François Hollande nous ressort de temps à autre sa tarte à la crème de baisse des impôts. Mais de quels impôts parle-t-il ? Des impôts sur le revenu, bien sur. Ne s’agit-il pas, en fait, qu'un écran de fumée ?... Quand on sait que toutes les ponctions faite sur les impôts locaux, en particulier la taxe d’habitation et la taxe foncière ne cessent d’augmenter… Après que de très nombreuses communes aient augmenté en 2015 de façon très sensible les impôts locaux, parfois jusqu’à 15 % voire beaucoup plus, François HOLLANDE et son Gouvernement sont à la recherche de la création d’un nouvel impôt, par le biais de la fiscalité locale. Après avoir provisoirement « enterré » la Taxe Spéciale d’Equipement Régional (TSER), suite à une rumeur qui circulait sur les réseaux sociaux de taxer les propriétaires selon la valeur de leur résidence principale, en fonction d’un loyer qu’ils paieraient s’ils y étaient locataires, Le secrétaire d’État au Budget, Christian ECKERT, avait démenti formellement à l’Assemblée nationale cette information et indiqué que ce n’était qu’une rumeur sans fondement. Mais qu’en est-il vraiment ?

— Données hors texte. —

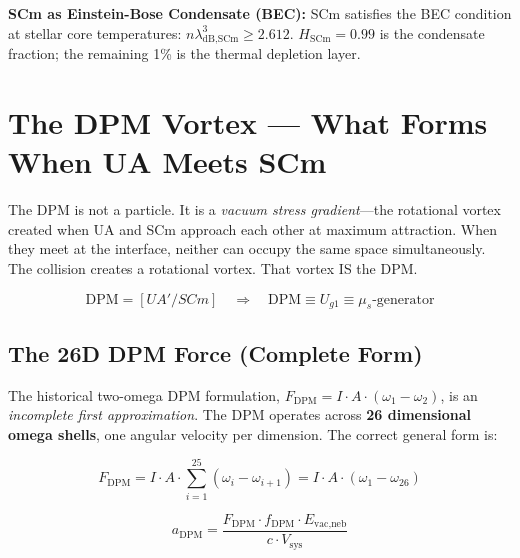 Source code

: \documentclass[12pt,a4paper]{article}
\begin{document}
\noindent\textbf{SCm as Einstein-Bose Condensate (BEC):}
SCm satisfies the BEC condition at stellar core temperatures:
$n\lambda_{\text{dB,SCm}}^3 \geq 2.612$.
$H_{\text{SCm}} = 0.99$ is the condensate fraction; the remaining 1\% is the
thermal depletion layer.

\section{The DPM Vortex --- What Forms When UA Meets SCm}
\label{sec:dpm_vortex}

The DPM is not a particle.  It is a \emph{vacuum stress gradient}---the
rotational vortex created when UA and SCm approach each other at maximum attraction.
When they meet at the interface, neither can occupy the same space simultaneously.
The collision creates a rotational vortex.  That vortex IS the DPM.

\begin{equation}
  \text{DPM} = [UA'/SCm]
  \quad\Longrightarrow\quad
  \text{DPM} \equiv U_{g1} \equiv \mu_s\text{-generator}
  \label{eq:dpm_identity}
\end{equation}

\subsection{The 26D DPM Force (Complete Form)}
\label{sec:dpm_26d_force}

The historical two-omega DPM formulation,
$F_{\text{DPM}} = I \cdot A \cdot (\omega_1 - \omega_2)$,
is an \emph{incomplete first approximation}.  The DPM operates across
\textbf{26 dimensional omega shells}, one angular velocity per dimension.
The correct general form is:

\begin{equation}
  \boxed{
  F_{\text{DPM}} = I \cdot A \cdot \sum_{i=1}^{25}(\omega_i - \omega_{i+1})
  = I \cdot A \cdot (\omega_1 - \omega_{26})
  }
  \label{eq:dpm_26d}
\end{equation}

\begin{equation}
  a_{\text{DPM}} = \frac{F_{\text{DPM}} \cdot f_{\text{DPM}} \cdot E_{\text{vac,neb}}}
    {c \cdot V_\text{sys}}
  \label{eq:adpm}
\end{equation}
\end{document}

Les démentis des Ministres n’engageraient-ils que ceux qui les écoutent ?

Cette semaine, l’Observatoire français des conjectures économiques dans une note intitulée « quelles réformes de l’imposition sur le capital pour les hauts revenus ? », il est indiqué que la France possède l'un des plus forts taux moyen de prélèvement sur le capital, mais que l’un des grands absents de cette taxation est... le logement principal. INCROYABLE ! Quand on sait que dans ce domaine la France bat des records d’imposition en Europe

Cet institut des conjonctures économiques semble ignorer que dans notre pays le logement est particulièrement taxé. Taxe d’habitation, taxe foncière sur le bâti, taxe foncière sur le non bâti, taxe d’enlèvement des ordures ménagères, surtaxe sur les terrains non bâtis concernant certaines agglomérations dites à habitat tendu, etc. Mais qu’importe, parmi les pistes de réformes pour y remédier il songe à faire payer des prélèvements sociaux aux propriétaires occupants. Il s’agirait donc d’ajouter au revenu taxable d’un propriétaire, le loyer réel qu’il percevrait s’il décidait de louer sa résidence principale.

En clair, il s’agirait d’ajouter un revenu fictif aux propriétaires correspondant aux montants des loyers qu’ils auraient payés pour occuper le logement, puis de fiscaliser ce revenu.

Vous avez fait des sacrifices toute votre vie pour acquérir votre logement, pour vous mettre à l’abri, vous et votre famille. A cause de quelques économistes et des fiscalistes qui se posent régulièrement la question : faut-il ajouter à votre revenu imposable les loyers fictifs (ou implicites) correspondant à l’occupation du logement ?... une telle proposition est immédiatement perçue comme une aberration, ce qui est normal, mais pas pour ces spécialistes du sujet qui peuvent parfois s’égarer, tellement ils sont loin de la réalité et ne se rendent pas compte que votre droit de propriété est aujourd’hui menacé par leurs propositions. Pire encore, vos enfants, ou vos héritiers, seront taxés à leur tour chaque mois sur le bien que vous leur transmettrez…

Il y a quelques mois, Michel SAPIN, actuel Ministre de l’économie et des Finances avait également affirmé être opposé à ce qu’il qualifiait alors de « folle rumeur »… Mais ne nous a-t-on pas habitué dans un passé récent à des démentis des Ministres qui n’engageaient que ceux qui les écoutaient ? Rappelons nous ce Ministre du Budget qui déclarait « les yeux dans les yeux » : … « Je n'ai pas, je n'ai jamais eu de compte à l'étranger, ni maintenant, ni avant. » … On a vu par la suite, ce qu’il en était… 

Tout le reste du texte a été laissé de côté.